SenseVoiceSmall-RKNN2

Inference speed (RKNN2): About 20x real-time on a single NPU core of RK3588 (processing 20 seconds of audio per second), approximately 6 times faster than the official whisper model provided in the rknn-model-zoo.
Memory usage (RKNN2): About 1.1GB

Usage

Clone the project to your local machine
Install dependencies

pip install kaldi_native_fbank onnxruntime sentencepiece soundfile pyyaml numpy<2

pip install rknn_toolkit_lite2-2.3.2-cp310-cp310-manylinux_2_17_aarch64.manylinux2014_aarch64.whl

Source of the .whl file:

Copy librknnt.so to /usr/lib/

Source of librknnt.so: https://github.com/airockchip/rknn-toolkit2/blob/master/rknpu2/runtime/Linux/librknn_api/aarch64/librknnrt.so

python ./sensevoice_rknn.py --audio_file english.wav

If you find that recognition is not working correctly when testing with your own audio files, you may need to convert them to 16kHz, 16-bit, mono WAV format in advance.

ffmpeg -i input.mp3 -f wav -acodec pcm_s16le -ac 1 -ar 16000 output.wav

RKNN Model Conversion

You need to install rknn-toolkit2 v2.1.0 or higher in advance.
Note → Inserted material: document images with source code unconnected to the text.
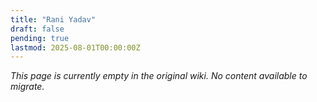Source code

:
 ```yaml
---
title: "Rani Yadav"
draft: false
pending: true
lastmod: 2025-08-01T00:00:00Z
---
```


*This page is currently empty in the original wiki. No content available to migrate.*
Download or convert the ONNX model

You can download the ONNX model from https://huggingface.co/lovemefan/SenseVoice-onnx. It should also be possible to convert from a PyTorch model to an ONNX model according to the documentation at https://github.com/FunAudioLLM/SenseVoice.

The model file should be named 'sense-voice-encoder.onnx' and placed in the same directory as the conversion script.

Convert to RKNN model

python convert_rknn.py

Known Issues

When using fp16 inference with RKNN2, overflow may occur, resulting in inf values. You can try modifying the scaling ratio of the input data to resolve this.
Set SPEECH_SCALE to a smaller value in sensevoice_rknn.py.

References

FastAPI Transcription Server

This project includes a FastAPI server (server.py) that provides an HTTP endpoint for speech-to-text transcription.

Running the Server

Ensure all dependencies for sensevoice_rknn.py and the server are installed. This includes fastapi and uvicorn:
```
pip install fastapi uvicorn
```
Place the required model files (*.rknn, *.onnx, spm.model) in the same directory as server.py.
Run the server:
```
python server.py
```
The server will start on http://0.0.0.0:8000 by default.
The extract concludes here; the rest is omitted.